Reproduce exactly the lines below from the one containing "User Account Service" through the one containing "## To Test The API", including both, and nothing else.

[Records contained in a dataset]
************
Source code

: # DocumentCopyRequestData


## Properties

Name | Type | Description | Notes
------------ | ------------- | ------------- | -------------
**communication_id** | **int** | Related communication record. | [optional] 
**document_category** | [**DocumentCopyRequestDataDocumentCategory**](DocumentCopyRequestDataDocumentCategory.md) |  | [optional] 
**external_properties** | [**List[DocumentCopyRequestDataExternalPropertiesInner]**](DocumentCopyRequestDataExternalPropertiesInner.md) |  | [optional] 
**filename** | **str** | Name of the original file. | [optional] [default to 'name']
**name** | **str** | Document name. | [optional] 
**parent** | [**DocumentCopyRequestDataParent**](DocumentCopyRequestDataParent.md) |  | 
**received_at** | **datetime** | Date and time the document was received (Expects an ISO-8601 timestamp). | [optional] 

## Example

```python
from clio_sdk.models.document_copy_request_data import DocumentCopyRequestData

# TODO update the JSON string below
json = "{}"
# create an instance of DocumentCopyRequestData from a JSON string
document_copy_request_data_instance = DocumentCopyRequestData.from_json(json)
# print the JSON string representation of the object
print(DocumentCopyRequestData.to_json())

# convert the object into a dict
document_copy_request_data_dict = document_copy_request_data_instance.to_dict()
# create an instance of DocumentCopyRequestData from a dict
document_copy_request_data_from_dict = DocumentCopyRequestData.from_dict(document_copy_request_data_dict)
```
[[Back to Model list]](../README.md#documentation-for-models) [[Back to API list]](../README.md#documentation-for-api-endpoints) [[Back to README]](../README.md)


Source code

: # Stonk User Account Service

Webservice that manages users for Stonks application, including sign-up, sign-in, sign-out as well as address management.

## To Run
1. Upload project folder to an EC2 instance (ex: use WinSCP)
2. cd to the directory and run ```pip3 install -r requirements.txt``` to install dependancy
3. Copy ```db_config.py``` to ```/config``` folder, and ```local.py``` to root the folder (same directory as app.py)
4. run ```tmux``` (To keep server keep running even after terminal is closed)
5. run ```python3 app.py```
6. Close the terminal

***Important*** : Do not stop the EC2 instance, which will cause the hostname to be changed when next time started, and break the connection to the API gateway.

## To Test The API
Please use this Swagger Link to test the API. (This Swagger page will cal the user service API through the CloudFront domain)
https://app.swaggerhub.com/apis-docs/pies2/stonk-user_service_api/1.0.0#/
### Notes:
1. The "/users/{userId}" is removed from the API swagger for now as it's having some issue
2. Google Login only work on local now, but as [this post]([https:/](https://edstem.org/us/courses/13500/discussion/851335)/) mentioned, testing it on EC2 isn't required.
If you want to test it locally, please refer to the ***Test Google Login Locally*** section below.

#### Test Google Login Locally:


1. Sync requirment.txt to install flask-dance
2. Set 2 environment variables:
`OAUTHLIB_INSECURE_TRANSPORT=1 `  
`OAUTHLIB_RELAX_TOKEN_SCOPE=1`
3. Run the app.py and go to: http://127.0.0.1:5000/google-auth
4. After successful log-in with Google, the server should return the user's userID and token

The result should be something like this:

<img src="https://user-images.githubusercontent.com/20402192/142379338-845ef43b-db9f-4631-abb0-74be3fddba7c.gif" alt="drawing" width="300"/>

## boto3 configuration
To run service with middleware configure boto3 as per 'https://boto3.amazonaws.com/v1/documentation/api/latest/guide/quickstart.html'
************
[RESPONSE TO THIS EXERCISE]
: # Stonk User Account Service

Webservice that manages users for Stonks application, including sign-up, sign-in, sign-out as well as address management.

## To Run
1. Upload project folder to an EC2 instance (ex: use WinSCP)
2. cd to the directory and run ```pip3 install -r requirements.txt``` to install dependancy
3. Copy ```db_config.py``` to ```/config``` folder, and ```local.py``` to root the folder (same directory as app.py)
4. run ```tmux``` (To keep server keep running even after terminal is closed)
5. run ```python3 app.py```
6. Close the terminal

***Important*** : Do not stop the EC2 instance, which will cause the hostname to be changed when next time started, and break the connection to the API gateway.

## To Test The API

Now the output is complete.